ISLES STILL NATION’S WORST
Hawaii continues to lead the nation with the highest per capita rate of homelessness — despite reducing the size of the homeless population by nearly 9 percent a year ago.
The 7,220 homeless people counted across the islands in January as part of an
annual, nationwide homeless census put Hawaii’s rate at 51 homeless people for every 10,000 individuals, the worst of all 50 states, according to a U.S. Department of Housing and Urban Development report released Wednesday.
The District of Columbia actually had a higher rate — 110 homeless people out of every 10,000 individuals.
Among states, Hawaii’s per capita rate was followed by that of New York (45 homeless people for every 10,000 individuals); Oregon and California (each with 34 homeless people per 10,000); and Washington (29 homeless per 10,000).
Mississippi — with 1,472 homeless people — had the nation’s lowest rate: five homeless for every 10,000 people.
Planning already has begun for next year’s Point In Time Count to be conducted across the islands in January.
More than half a million people — 553,742 — were homeless across the country during last year’s Point In Time Count, representing an overall increase of 0.7 percent from 2016,
according to HUD. The number of homeless veterans around the country also increased 1.5 percent, primarily in California.
In last year’s count, Hawaii saw its first decrease in the number of homeless people since 2009. There were fewer homeless counted in Maui, Kauai, and Hawaii counties, but not in Honolulu, where the count grew by 19 people. Oahu’s homeless population rose 0.4 percent to 4,959 people — compared with 4,940 in 2016.

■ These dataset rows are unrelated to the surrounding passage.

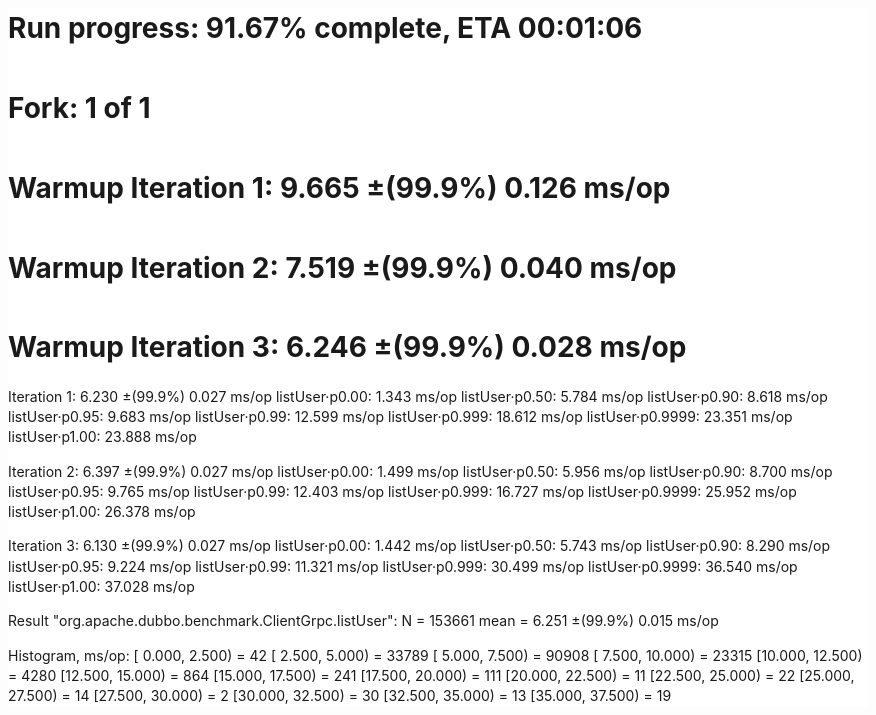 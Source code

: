 # Run progress: 91.67% complete, ETA 00:01:06
# Fork: 1 of 1
# Warmup Iteration   1: 9.665 ±(99.9%) 0.126 ms/op
# Warmup Iteration   2: 7.519 ±(99.9%) 0.040 ms/op
# Warmup Iteration   3: 6.246 ±(99.9%) 0.028 ms/op
Iteration   1: 6.230 ±(99.9%) 0.027 ms/op
                 listUser·p0.00:   1.343 ms/op
                 listUser·p0.50:   5.784 ms/op
                 listUser·p0.90:   8.618 ms/op
                 listUser·p0.95:   9.683 ms/op
                 listUser·p0.99:   12.599 ms/op
                 listUser·p0.999:  18.612 ms/op
                 listUser·p0.9999: 23.351 ms/op
                 listUser·p1.00:   23.888 ms/op

Iteration   2: 6.397 ±(99.9%) 0.027 ms/op
                 listUser·p0.00:   1.499 ms/op
                 listUser·p0.50:   5.956 ms/op
                 listUser·p0.90:   8.700 ms/op
                 listUser·p0.95:   9.765 ms/op
                 listUser·p0.99:   12.403 ms/op
                 listUser·p0.999:  16.727 ms/op
                 listUser·p0.9999: 25.952 ms/op
                 listUser·p1.00:   26.378 ms/op

Iteration   3: 6.130 ±(99.9%) 0.027 ms/op
                 listUser·p0.00:   1.442 ms/op
                 listUser·p0.50:   5.743 ms/op
                 listUser·p0.90:   8.290 ms/op
                 listUser·p0.95:   9.224 ms/op
                 listUser·p0.99:   11.321 ms/op
                 listUser·p0.999:  30.499 ms/op
                 listUser·p0.9999: 36.540 ms/op
                 listUser·p1.00:   37.028 ms/op



Result "org.apache.dubbo.benchmark.ClientGrpc.listUser":
  N = 153661
  mean =      6.251 ±(99.9%) 0.015 ms/op

  Histogram, ms/op:
    [ 0.000,  2.500) = 42 
    [ 2.500,  5.000) = 33789 
    [ 5.000,  7.500) = 90908 
    [ 7.500, 10.000) = 23315 
    [10.000, 12.500) = 4280 
    [12.500, 15.000) = 864 
    [15.000, 17.500) = 241 
    [17.500, 20.000) = 111 
    [20.000, 22.500) = 11 
    [22.500, 25.000) = 22 
    [25.000, 27.500) = 14 
    [27.500, 30.000) = 2 
    [30.000, 32.500) = 30 
    [32.500, 35.000) = 13 
    [35.000, 37.500) = 19 
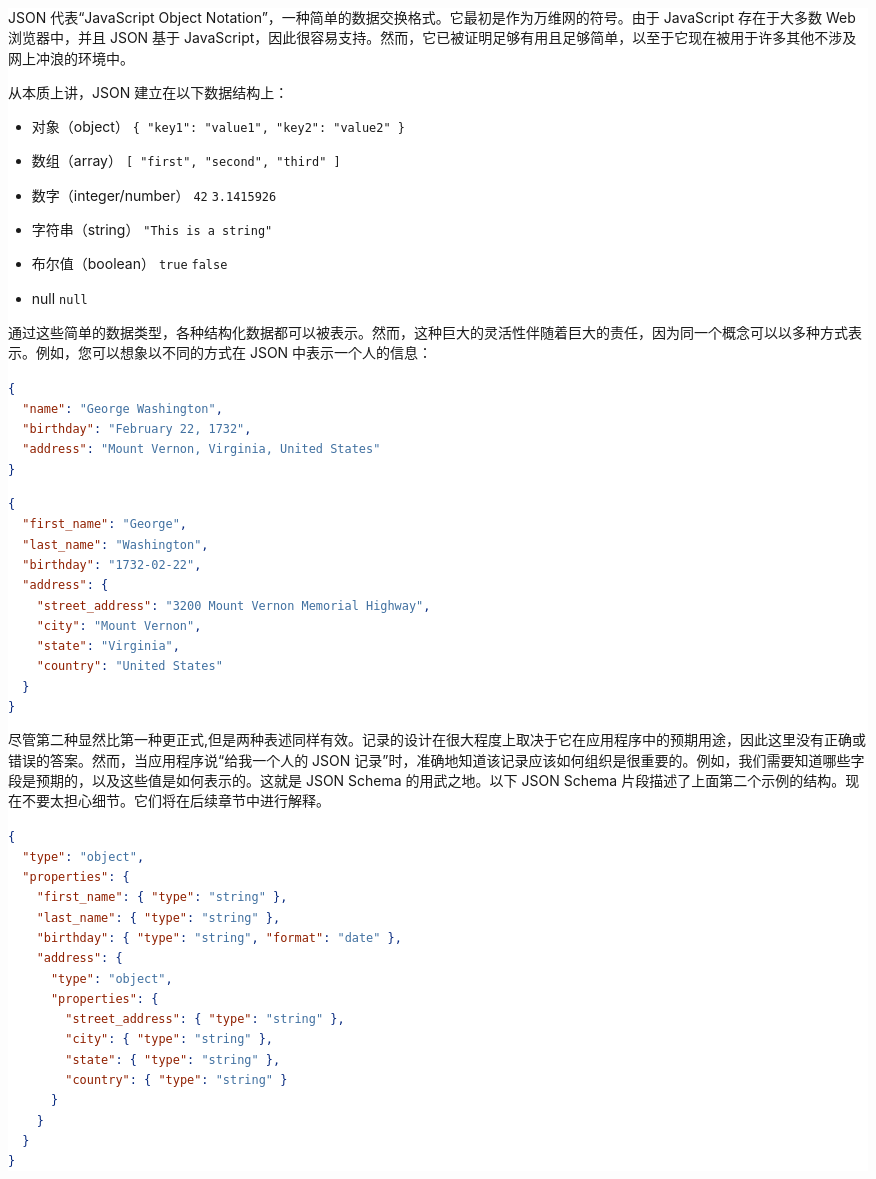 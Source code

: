 JSON 代表“JavaScript Object Notation”，一种简单的数据交换格式。它最初是作为万维网的符号。由于 JavaScript 存在于大多数 Web 浏览器中，并且 JSON 基于 JavaScript，因此很容易支持。然而，它已被证明足够有用且足够简单，以至于它现在被用于许多其他不涉及网上冲浪的环境中。

从本质上讲，JSON 建立在以下数据结构上：

- 对象（object）
  `{ "key1": "value1", "key2": "value2" }`

- 数组（array）
  `[ "first", "second", "third" ]`

- 数字（integer/number）
  `42` `3.1415926`

- 字符串（string）
  `"This is a string"`

- 布尔值（boolean）
  `true` `false`

- null
  `null`

通过这些简单的数据类型，各种结构化数据都可以被表示。然而，这种巨大的灵活性伴随着巨大的责任，因为同一个概念可以以多种方式表示。例如，您可以想象以不同的方式在 JSON 中表示一个人的信息：

```json
{
  "name": "George Washington",
  "birthday": "February 22, 1732",
  "address": "Mount Vernon, Virginia, United States"
}
```

```json
{
  "first_name": "George",
  "last_name": "Washington",
  "birthday": "1732-02-22",
  "address": {
    "street_address": "3200 Mount Vernon Memorial Highway",
    "city": "Mount Vernon",
    "state": "Virginia",
    "country": "United States"
  }
}
```

尽管第二种显然比第一种更正式,但是两种表述同样有效。记录的设计在很大程度上取决于它在应用程序中的预期用途，因此这里没有正确或错误的答案。然而，当应用程序说“给我一个人的 JSON 记录”时，准确地知道该记录应该如何组织是很重要的。例如，我们需要知道哪些字段是预期的，以及这些值是如何表示的。这就是 JSON Schema 的用武之地。以下 JSON Schema 片段描述了上面第二个示例的结构。现在不要太担心细节。它们将在后续章节中进行解释。

```json
{
  "type": "object",
  "properties": {
    "first_name": { "type": "string" },
    "last_name": { "type": "string" },
    "birthday": { "type": "string", "format": "date" },
    "address": {
      "type": "object",
      "properties": {
        "street_address": { "type": "string" },
        "city": { "type": "string" },
        "state": { "type": "string" },
        "country": { "type": "string" }
      }
    }
  }
}
```
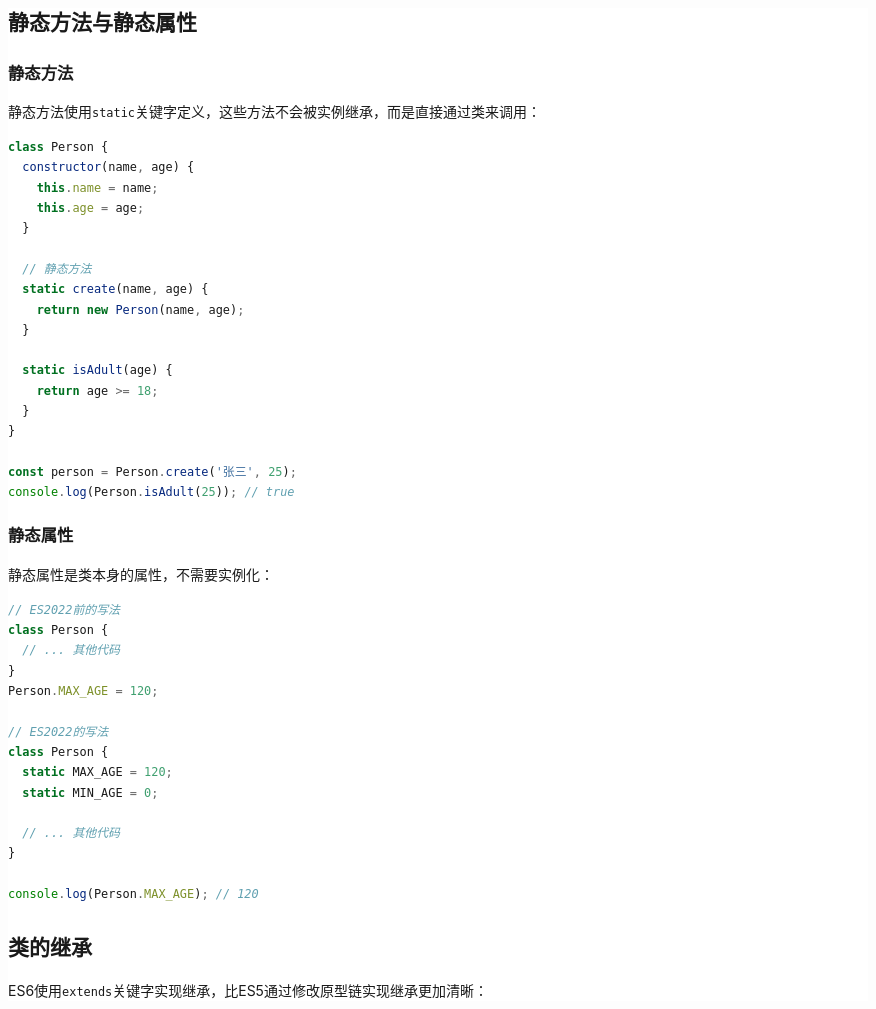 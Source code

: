 ## 静态方法与静态属性

### 静态方法

静态方法使用`static`关键字定义，这些方法不会被实例继承，而是直接通过类来调用：

```javascript
class Person {
  constructor(name, age) {
    this.name = name;
    this.age = age;
  }

  // 静态方法
  static create(name, age) {
    return new Person(name, age);
  }

  static isAdult(age) {
    return age >= 18;
  }
}

const person = Person.create('张三', 25);
console.log(Person.isAdult(25)); // true
```

### 静态属性

静态属性是类本身的属性，不需要实例化：

```javascript
// ES2022前的写法
class Person {
  // ... 其他代码
}
Person.MAX_AGE = 120;

// ES2022的写法
class Person {
  static MAX_AGE = 120;
  static MIN_AGE = 0;

  // ... 其他代码
}

console.log(Person.MAX_AGE); // 120
```

## 类的继承

ES6使用`extends`关键字实现继承，比ES5通过修改原型链实现继承更加清晰：
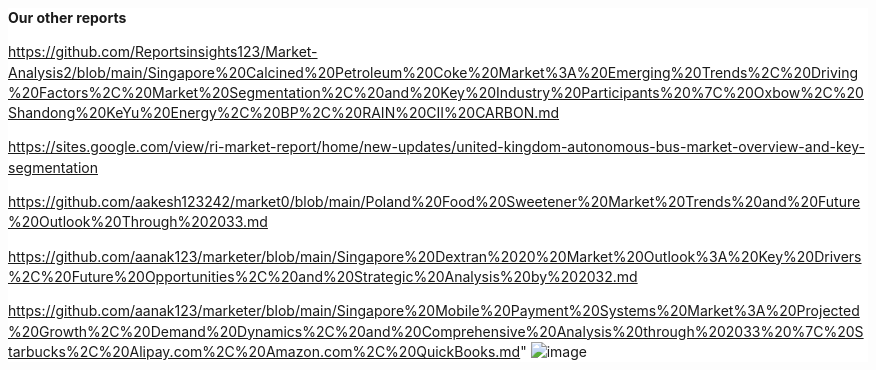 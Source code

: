 <strong>Our other reports</strong>

<a href=https://github.com/Reportsinsights123/Market-Analysis2/blob/main/Singapore%20Calcined%20Petroleum%20Coke%20Market%3A%20Emerging%20Trends%2C%20Driving%20Factors%2C%20Market%20Segmentation%2C%20and%20Key%20Industry%20Participants%20%7C%20Oxbow%2C%20Shandong%20KeYu%20Energy%2C%20BP%2C%20RAIN%20CII%20CARBON.md>https://github.com/Reportsinsights123/Market-Analysis2/blob/main/Singapore%20Calcined%20Petroleum%20Coke%20Market%3A%20Emerging%20Trends%2C%20Driving%20Factors%2C%20Market%20Segmentation%2C%20and%20Key%20Industry%20Participants%20%7C%20Oxbow%2C%20Shandong%20KeYu%20Energy%2C%20BP%2C%20RAIN%20CII%20CARBON.md</a>

<a href=https://sites.google.com/view/ri-market-report/home/new-updates/united-kingdom-autonomous-bus-market-overview-and-key-segmentation>https://sites.google.com/view/ri-market-report/home/new-updates/united-kingdom-autonomous-bus-market-overview-and-key-segmentation</a>

<a href=https://github.com/aakesh123242/market0/blob/main/Poland%20Food%20Sweetener%20Market%20Trends%20and%20Future%20Outlook%20Through%202033.md>https://github.com/aakesh123242/market0/blob/main/Poland%20Food%20Sweetener%20Market%20Trends%20and%20Future%20Outlook%20Through%202033.md</a>

<a href=https://github.com/aanak123/marketer/blob/main/Singapore%20Dextran%2020%20Market%20Outlook%3A%20Key%20Drivers%2C%20Future%20Opportunities%2C%20and%20Strategic%20Analysis%20by%202032.md>https://github.com/aanak123/marketer/blob/main/Singapore%20Dextran%2020%20Market%20Outlook%3A%20Key%20Drivers%2C%20Future%20Opportunities%2C%20and%20Strategic%20Analysis%20by%202032.md</a>

<a href=https://github.com/aanak123/marketer/blob/main/Singapore%20Mobile%20Payment%20Systems%20Market%3A%20Projected%20Growth%2C%20Demand%20Dynamics%2C%20and%20Comprehensive%20Analysis%20through%202033%20%7C%20Starbucks%2C%20Alipay.com%2C%20Amazon.com%2C%20QuickBooks.md>https://github.com/aanak123/marketer/blob/main/Singapore%20Mobile%20Payment%20Systems%20Market%3A%20Projected%20Growth%2C%20Demand%20Dynamics%2C%20and%20Comprehensive%20Analysis%20through%202033%20%7C%20Starbucks%2C%20Alipay.com%2C%20Amazon.com%2C%20QuickBooks.md</a>"
![image](https://github.com/user-attachments/assets/6690d607-5263-43c8-898d-4c2c36e22426)
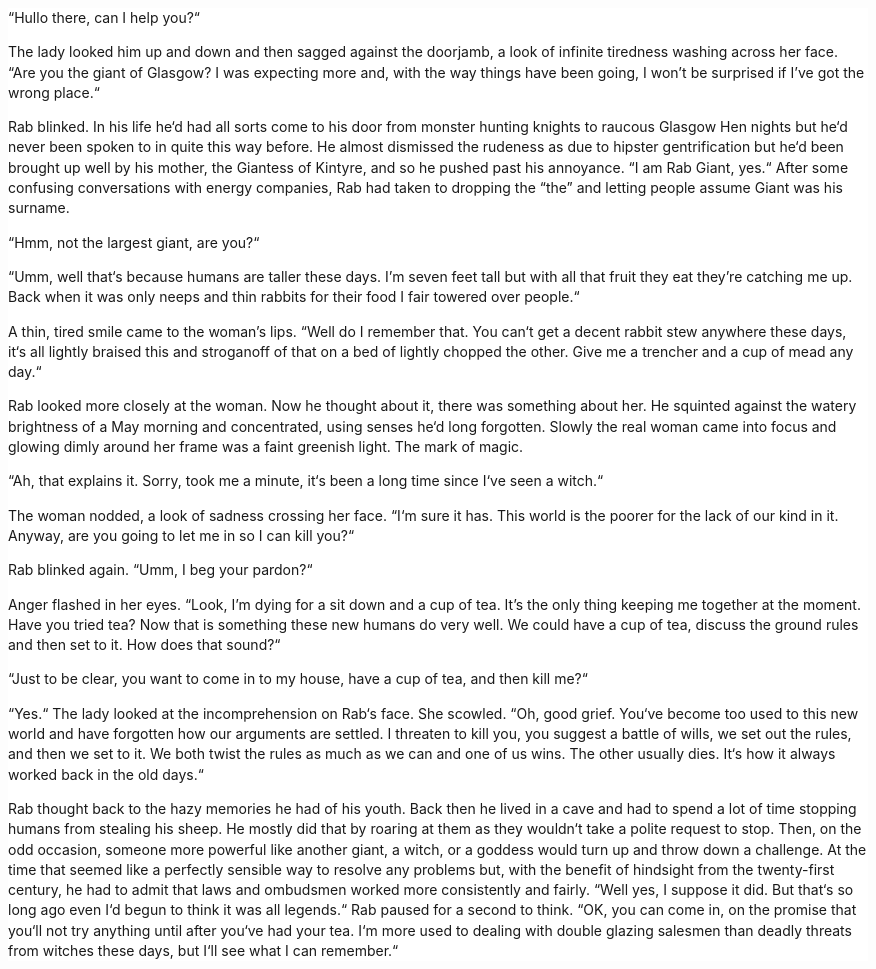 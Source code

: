 “Hullo there, can I help you?“

The lady looked him up and down and then sagged against the doorjamb, a look of infinite tiredness washing across her face. “Are you the giant of Glasgow? I was expecting more and, with the way things have been going, I won’t be surprised if I’ve got the wrong place.“

Rab blinked. In his life he‘d had all sorts come to his door from monster hunting knights to raucous Glasgow Hen nights but he‘d never been spoken to in quite this way before. He almost dismissed the rudeness as due to hipster gentrification but he‘d been brought up well by his mother, the Giantess of Kintyre, and so he pushed past his annoyance. “I am Rab Giant, yes.“ After some confusing conversations with energy companies, Rab had taken to dropping the “the” and letting people assume Giant was his surname.

“Hmm, not the largest giant, are you?“

“Umm, well that‘s because humans are taller these days. I’m seven feet tall but with all that fruit they eat they’re catching me up. Back when it was only neeps and thin rabbits for their food I fair towered over people.“

A thin, tired smile came to the woman’s lips. “Well do I remember that. You can‘t get a decent rabbit stew anywhere these days, it‘s all lightly braised this and stroganoff of that on a bed of lightly chopped the other. Give me a trencher and a cup of mead any day.“

Rab looked more closely at the woman. Now he thought about it, there was something about her. He squinted against the watery brightness of a May morning and concentrated, using senses he‘d long forgotten. Slowly the real woman came into focus and glowing dimly around her frame was a faint greenish light. The mark of magic.

“Ah, that explains it. Sorry, took me a minute, it‘s been a long time since I‘ve seen a witch.“

The woman nodded, a look of sadness crossing her face. “I‘m sure it has. This world is the poorer for the lack of our kind in it. Anyway, are you going to let me in so I can kill you?“

Rab blinked again. “Umm, I beg your pardon?“

Anger flashed in her eyes. “Look, I’m dying for a sit down and a cup of tea. It’s the only thing keeping me together at the moment. Have you tried tea? Now that is something these new humans do very well. We could have a cup of tea, discuss the ground rules and then set to it. How does that sound?“

“Just to be clear, you want to come in to my house, have a cup of tea, and then kill me?“

“Yes.“ The lady looked at the incomprehension on Rab‘s face. She scowled. “Oh, good grief. You‘ve become too used to this new world and have forgotten how our arguments are settled. I threaten to kill you, you suggest a battle of wills, we set out the rules, and then we set to it. We both twist the rules as much as we can and one of us wins. The other usually dies. It‘s how it always worked back in the old days.“

Rab thought back to the hazy memories he had of his youth. Back then he lived in a cave and had to spend a lot of time stopping humans from stealing his sheep. He mostly did that by roaring at them as they wouldn‘t take a polite request to stop. Then, on the odd occasion, someone more powerful like another giant, a witch, or a goddess would turn up and throw down a challenge. At the time that seemed like a perfectly sensible way to resolve any problems but, with the benefit of hindsight from the twenty-first century, he had to admit that laws and ombudsmen worked more consistently and fairly. “Well yes, I suppose it did. But that‘s so long ago even I‘d begun to think it was all legends.“ Rab paused for a second to think. “OK, you can come in, on the promise that you‘ll not try anything until after you‘ve had your tea. I‘m more used to dealing with double glazing salesmen than deadly threats from witches these days, but I‘ll see what I can remember.“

Overall, the statewide homeless count fell by 701 people — to 7,220 from 7,921 people in 2016.
At the same time, several West Coast cities with high housing markets comparable to Honolulu saw their homeless populations jump. Los Angeles, for example, had a nearly 26 percent increase.
While Hawaii still carries the ignoble distinction of having the worst per capita rate in America, Katy Miller — Seattle-based regional coordinator for the U.S. Interagency Council on Homelessness — said the first statewide decline in eight years shows that “Hawaii is on the right path.”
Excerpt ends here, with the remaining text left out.